L’OEA a convoqué une session d’urgence en raison des « risques croissants » pour le processus électoral au Honduras

La tension politique au Honduras s'intensifie à nouveau à la veille des élections générales. Les États-Unis, l'Argentine, l'Équateur, le Paraguay et Antigua-et-Barbuda ont demandé à l'Organisation des États américains (OEA) une session extraordinaire mardi prochain pour évaluer la situation et répondre aux signes croissants d'instabilité institutionnelle.

Cette demande intervient après que l'organisation elle-même a mis en garde contre des « risques croissants » pour l'autonomie des organisations chargées d'administrer les élections du 30 novembre.

Les cinq pays ont affirmé que les avertissements publics du Secrétariat général de l'OEA et de sa mission d'observation au Honduras méritent l'attention urgente du Conseil permanent.

La mission a détecté des retards dans la préparation électorale et une détérioration des conditions garantissant l'indépendance des organes chargés d'arbitrer le vote.
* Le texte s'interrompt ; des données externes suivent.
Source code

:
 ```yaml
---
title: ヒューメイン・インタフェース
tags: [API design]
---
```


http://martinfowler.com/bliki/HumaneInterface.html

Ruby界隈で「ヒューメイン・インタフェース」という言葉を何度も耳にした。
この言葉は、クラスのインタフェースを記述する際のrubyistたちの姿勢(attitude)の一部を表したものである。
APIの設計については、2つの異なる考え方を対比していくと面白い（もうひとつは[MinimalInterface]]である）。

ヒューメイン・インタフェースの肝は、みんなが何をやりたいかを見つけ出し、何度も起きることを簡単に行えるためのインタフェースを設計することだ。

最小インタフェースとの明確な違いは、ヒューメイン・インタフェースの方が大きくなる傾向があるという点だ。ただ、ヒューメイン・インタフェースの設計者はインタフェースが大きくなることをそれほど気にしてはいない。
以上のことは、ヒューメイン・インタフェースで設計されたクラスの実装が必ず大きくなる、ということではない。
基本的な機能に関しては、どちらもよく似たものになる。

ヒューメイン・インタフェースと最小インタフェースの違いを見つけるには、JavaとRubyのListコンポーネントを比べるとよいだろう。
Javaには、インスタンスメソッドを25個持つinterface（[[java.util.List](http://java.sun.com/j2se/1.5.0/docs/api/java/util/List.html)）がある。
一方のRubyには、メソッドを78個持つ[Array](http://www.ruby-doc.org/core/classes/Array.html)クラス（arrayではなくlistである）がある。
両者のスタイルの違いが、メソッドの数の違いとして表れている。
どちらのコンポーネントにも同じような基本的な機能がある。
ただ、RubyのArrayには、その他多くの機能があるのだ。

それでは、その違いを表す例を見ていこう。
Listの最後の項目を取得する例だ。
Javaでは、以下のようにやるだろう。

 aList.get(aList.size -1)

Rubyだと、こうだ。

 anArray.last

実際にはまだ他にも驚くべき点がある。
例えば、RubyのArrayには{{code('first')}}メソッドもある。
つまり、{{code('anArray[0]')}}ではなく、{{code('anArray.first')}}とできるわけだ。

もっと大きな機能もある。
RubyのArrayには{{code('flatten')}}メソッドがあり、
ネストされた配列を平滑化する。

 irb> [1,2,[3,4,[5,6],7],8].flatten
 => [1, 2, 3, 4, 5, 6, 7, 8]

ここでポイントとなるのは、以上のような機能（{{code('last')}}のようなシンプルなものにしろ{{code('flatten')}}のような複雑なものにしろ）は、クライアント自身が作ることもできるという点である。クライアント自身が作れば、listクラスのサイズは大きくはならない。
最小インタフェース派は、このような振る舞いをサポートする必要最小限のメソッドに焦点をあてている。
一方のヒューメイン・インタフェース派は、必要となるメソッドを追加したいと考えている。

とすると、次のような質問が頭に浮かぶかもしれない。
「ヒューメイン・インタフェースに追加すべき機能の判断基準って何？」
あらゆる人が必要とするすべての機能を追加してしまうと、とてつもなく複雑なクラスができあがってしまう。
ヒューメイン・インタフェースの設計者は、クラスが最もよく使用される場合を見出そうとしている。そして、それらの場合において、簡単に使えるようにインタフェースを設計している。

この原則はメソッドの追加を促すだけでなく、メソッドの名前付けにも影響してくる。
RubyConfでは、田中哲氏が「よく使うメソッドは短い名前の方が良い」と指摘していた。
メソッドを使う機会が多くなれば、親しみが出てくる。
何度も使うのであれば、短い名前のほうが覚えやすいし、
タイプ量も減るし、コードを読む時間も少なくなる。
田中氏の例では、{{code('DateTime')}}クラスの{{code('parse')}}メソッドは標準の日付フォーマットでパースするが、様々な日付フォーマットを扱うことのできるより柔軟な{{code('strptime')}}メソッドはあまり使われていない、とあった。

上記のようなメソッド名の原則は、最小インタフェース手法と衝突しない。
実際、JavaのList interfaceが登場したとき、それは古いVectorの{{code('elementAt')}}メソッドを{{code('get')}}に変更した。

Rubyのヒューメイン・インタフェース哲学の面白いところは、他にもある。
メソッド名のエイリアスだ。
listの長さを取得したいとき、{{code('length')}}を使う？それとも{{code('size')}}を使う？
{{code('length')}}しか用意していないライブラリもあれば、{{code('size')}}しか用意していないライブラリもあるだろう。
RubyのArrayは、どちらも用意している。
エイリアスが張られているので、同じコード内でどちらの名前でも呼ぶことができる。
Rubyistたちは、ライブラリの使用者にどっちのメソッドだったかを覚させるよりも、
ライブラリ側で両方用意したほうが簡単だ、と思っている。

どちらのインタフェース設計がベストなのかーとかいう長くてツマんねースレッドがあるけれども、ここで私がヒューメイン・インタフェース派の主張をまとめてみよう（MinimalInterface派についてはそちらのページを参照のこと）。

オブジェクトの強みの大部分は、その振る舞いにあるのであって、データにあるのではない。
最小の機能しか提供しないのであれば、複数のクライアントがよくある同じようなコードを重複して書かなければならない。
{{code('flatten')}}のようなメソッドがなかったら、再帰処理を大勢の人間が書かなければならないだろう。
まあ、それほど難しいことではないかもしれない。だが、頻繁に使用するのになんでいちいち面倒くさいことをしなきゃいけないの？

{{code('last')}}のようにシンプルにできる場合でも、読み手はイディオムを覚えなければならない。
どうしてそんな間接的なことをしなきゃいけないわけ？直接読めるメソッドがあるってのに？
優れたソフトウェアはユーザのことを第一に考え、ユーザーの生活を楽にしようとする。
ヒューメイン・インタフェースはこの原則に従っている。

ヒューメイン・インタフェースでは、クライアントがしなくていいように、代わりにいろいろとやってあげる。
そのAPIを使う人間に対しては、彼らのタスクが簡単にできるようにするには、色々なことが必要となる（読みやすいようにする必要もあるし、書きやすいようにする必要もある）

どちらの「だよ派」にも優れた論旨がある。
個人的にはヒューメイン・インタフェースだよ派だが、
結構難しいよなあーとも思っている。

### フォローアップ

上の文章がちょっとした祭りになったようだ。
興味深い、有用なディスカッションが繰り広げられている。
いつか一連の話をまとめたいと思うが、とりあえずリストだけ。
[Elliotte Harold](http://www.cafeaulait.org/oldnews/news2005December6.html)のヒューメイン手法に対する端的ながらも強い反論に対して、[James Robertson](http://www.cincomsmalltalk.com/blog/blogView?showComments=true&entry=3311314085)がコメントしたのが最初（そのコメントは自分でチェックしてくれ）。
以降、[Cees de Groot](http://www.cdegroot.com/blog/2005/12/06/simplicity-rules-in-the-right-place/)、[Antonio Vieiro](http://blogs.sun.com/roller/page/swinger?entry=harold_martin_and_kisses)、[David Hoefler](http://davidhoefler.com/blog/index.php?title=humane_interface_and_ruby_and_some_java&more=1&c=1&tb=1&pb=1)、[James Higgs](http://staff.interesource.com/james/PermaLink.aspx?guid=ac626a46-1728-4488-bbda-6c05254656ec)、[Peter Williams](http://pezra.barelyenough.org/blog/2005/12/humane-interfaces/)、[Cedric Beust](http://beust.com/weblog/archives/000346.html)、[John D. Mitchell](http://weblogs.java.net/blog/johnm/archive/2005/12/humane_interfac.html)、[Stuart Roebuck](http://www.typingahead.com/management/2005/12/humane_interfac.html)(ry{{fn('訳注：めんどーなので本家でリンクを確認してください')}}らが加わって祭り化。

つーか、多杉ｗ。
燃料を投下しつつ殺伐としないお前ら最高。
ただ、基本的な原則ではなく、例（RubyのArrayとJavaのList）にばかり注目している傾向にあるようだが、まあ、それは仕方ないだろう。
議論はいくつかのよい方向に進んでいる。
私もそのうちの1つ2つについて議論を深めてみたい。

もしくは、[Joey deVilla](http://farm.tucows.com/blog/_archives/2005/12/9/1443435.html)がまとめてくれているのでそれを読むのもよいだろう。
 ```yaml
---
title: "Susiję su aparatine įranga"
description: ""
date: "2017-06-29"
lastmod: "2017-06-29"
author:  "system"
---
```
Dans un système fragile, toute pression politique ou judiciaire devient une source immédiate d’instabilité.

Le personnage qui a déclenché l'alarme internationale est le procureur général, Johel Zelaya, qui a demandé une mise en procès contre deux magistrats du Tribunal de justice électorale (TJE) et contre l'un des trois conseillers du Conseil national électoral (CNE), accusés par le parquet de conspirer contre le processus.

L’action du ministère public, dans un contexte où les secteurs de l’opposition l’accusent de répondre au parti au pouvoir – le Parti Libertad y Refoundación (Libre) – aggrave les soupçons d’intervention directe dans des organisations conçues pour être neutres.

Des divergences internes entre la CNE et le TJE, toutes deux essentielles pour garantir le décompte, la certification des résultats et la résolution des litiges, sont apparues intensément. Les conflits ne sont pas nouveaux dans la politique hondurienne, mais cette fois ils surviennent dans la dernière ligne droite d'élections pleines d'incertitude.

Personnel du Conseil Électoral National

Les affrontements entre magistrats et conseillers, avec des accusations croisées de partialité et de pression, dressent un scénario dans lequel les décisions techniques peuvent acquérir un parti pris politique.

À cela s’ajoute un climat institutionnel qui a subi des années d’usure. Depuis les élections de 2017, remises en question par les observateurs internationaux en raison d’irrégularités et d’une panne informatique en plein dépouillement, la confiance du public dans le système électoral hondurien ne s’est pas rétablie. La réforme qui a suivi a créé de nouveaux organismes pour tenter de donner une plus grande indépendance à l'arbitrage électoral, mais les conflits actuels révèlent ses limites.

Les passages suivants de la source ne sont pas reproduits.